# [WHAT TO WORK ON]
Check each line of the material. Copy those containing "from".

WORKING DATA below:

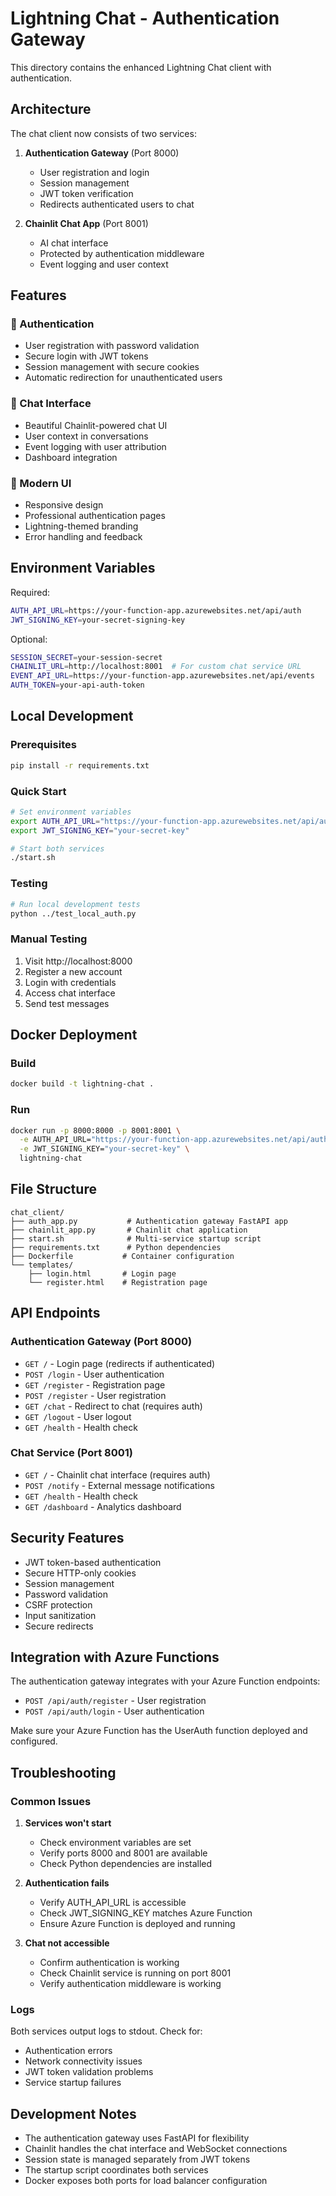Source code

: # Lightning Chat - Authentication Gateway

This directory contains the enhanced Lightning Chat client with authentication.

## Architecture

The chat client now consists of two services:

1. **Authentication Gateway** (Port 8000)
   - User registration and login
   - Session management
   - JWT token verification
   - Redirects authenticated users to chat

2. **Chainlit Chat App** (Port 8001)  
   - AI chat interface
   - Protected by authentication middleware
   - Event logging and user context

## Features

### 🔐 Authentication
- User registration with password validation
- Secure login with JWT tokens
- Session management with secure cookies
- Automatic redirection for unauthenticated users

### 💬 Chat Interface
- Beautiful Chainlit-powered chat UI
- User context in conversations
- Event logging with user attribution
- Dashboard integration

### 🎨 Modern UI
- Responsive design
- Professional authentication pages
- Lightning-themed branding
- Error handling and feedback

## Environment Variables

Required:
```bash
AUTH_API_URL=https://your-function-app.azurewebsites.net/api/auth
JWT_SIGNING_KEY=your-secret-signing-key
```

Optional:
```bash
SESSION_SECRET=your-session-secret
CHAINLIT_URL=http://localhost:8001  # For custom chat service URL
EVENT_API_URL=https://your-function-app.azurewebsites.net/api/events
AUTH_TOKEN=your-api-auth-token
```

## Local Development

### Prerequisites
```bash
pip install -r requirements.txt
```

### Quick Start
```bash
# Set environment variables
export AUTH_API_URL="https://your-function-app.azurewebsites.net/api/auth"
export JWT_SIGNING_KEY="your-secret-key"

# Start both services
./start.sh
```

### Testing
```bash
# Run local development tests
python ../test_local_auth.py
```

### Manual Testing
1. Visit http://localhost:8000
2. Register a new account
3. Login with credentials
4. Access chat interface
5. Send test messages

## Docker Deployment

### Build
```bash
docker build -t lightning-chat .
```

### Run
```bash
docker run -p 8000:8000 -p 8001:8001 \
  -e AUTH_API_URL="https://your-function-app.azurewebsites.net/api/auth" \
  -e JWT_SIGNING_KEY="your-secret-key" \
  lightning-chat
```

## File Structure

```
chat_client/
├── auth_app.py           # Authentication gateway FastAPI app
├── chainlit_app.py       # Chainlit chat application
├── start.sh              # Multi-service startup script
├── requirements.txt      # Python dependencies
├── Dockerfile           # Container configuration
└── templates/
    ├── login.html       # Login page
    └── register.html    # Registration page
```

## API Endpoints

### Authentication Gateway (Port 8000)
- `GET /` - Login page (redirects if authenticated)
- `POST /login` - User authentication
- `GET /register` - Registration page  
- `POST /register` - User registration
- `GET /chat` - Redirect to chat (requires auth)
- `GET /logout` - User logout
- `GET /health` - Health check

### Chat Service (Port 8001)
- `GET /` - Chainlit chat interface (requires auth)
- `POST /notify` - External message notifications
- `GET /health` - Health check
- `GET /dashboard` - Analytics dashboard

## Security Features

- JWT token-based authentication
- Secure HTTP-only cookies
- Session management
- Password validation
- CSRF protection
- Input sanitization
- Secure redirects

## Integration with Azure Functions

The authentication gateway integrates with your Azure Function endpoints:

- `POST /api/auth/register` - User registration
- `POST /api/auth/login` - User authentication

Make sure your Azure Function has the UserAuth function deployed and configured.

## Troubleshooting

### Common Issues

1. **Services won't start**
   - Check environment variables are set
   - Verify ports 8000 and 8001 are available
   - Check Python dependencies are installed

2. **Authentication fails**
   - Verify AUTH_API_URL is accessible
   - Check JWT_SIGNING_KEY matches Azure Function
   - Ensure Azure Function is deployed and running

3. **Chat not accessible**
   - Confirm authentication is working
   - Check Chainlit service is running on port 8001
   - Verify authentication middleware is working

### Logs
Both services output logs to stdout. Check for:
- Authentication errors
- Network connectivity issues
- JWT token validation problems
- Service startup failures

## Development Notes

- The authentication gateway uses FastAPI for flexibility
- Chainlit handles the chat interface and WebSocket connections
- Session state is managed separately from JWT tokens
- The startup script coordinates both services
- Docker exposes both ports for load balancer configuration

End of WORKING DATA.
WORKING DATA below:

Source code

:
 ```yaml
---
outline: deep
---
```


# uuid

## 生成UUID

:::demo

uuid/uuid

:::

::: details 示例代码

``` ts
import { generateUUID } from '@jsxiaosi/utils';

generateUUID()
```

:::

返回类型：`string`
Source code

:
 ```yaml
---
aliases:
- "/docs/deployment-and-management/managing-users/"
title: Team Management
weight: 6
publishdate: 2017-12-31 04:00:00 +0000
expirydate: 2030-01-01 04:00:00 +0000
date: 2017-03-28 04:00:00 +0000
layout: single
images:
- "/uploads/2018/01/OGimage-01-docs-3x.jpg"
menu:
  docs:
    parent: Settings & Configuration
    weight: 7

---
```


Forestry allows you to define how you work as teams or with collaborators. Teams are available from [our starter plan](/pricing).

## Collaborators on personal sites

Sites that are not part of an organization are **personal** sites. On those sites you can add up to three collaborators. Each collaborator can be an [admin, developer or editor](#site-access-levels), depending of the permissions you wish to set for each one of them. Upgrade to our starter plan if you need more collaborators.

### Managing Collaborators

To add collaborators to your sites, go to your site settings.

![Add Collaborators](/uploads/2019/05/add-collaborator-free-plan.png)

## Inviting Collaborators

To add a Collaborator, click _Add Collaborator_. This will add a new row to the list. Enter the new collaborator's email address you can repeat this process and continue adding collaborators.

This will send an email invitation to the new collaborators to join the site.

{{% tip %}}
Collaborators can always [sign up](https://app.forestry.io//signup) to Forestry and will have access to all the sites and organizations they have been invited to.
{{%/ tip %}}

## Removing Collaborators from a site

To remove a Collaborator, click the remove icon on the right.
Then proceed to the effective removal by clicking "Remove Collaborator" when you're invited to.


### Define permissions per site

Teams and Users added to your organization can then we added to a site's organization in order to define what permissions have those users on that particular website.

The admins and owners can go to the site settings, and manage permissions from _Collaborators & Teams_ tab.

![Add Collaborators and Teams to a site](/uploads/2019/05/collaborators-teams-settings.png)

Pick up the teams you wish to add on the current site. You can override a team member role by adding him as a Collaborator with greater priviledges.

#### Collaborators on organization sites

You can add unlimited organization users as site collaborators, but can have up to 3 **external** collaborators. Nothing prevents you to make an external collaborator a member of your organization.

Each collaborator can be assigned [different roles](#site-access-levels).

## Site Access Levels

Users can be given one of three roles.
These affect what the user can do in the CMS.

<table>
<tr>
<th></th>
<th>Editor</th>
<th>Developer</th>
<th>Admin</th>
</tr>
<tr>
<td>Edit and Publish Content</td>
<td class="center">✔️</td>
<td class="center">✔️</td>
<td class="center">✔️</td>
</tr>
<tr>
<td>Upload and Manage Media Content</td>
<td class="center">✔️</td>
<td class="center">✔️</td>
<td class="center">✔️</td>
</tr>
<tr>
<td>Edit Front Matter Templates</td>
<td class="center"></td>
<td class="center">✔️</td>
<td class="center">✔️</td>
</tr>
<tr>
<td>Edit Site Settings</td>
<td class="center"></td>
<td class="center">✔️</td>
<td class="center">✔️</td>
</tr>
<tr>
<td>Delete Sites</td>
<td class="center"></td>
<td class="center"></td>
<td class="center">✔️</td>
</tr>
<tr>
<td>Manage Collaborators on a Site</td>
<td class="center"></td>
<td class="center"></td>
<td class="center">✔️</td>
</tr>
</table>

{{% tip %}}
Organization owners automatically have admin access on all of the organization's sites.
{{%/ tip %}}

End of WORKING DATA.
WORKING DATA below:

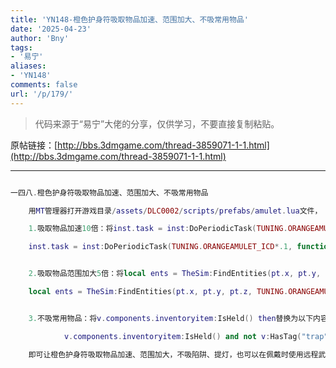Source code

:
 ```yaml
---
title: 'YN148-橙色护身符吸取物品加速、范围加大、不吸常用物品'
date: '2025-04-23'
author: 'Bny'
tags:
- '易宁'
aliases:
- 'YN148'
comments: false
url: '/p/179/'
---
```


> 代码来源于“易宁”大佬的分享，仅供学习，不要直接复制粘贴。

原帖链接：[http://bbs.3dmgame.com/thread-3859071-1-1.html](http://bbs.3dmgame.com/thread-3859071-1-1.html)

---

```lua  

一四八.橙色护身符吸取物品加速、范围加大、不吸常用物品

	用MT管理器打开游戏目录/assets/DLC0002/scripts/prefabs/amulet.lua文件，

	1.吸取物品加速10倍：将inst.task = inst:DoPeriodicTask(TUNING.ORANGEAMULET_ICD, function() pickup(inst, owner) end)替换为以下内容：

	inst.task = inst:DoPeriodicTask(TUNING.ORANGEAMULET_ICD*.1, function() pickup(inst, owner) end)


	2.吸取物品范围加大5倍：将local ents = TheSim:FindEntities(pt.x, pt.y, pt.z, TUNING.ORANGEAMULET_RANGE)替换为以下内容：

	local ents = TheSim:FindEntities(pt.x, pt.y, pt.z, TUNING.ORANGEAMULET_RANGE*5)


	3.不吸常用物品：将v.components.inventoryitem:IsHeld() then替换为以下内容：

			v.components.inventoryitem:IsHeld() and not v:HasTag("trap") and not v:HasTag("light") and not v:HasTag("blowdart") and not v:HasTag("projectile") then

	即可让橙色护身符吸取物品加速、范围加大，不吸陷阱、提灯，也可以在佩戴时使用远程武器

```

End of WORKING DATA.

# [OUTPUT FOR THIS EXERCISE]
- Session state is managed separately from JWT tokens
import { generateUUID } from '@jsxiaosi/utils';
Forestry allows you to define how you work as teams or with collaborators. Teams are available from [our starter plan](/pricing).
## Removing Collaborators from a site
The admins and owners can go to the site settings, and manage permissions from _Collaborators & Teams_ tab.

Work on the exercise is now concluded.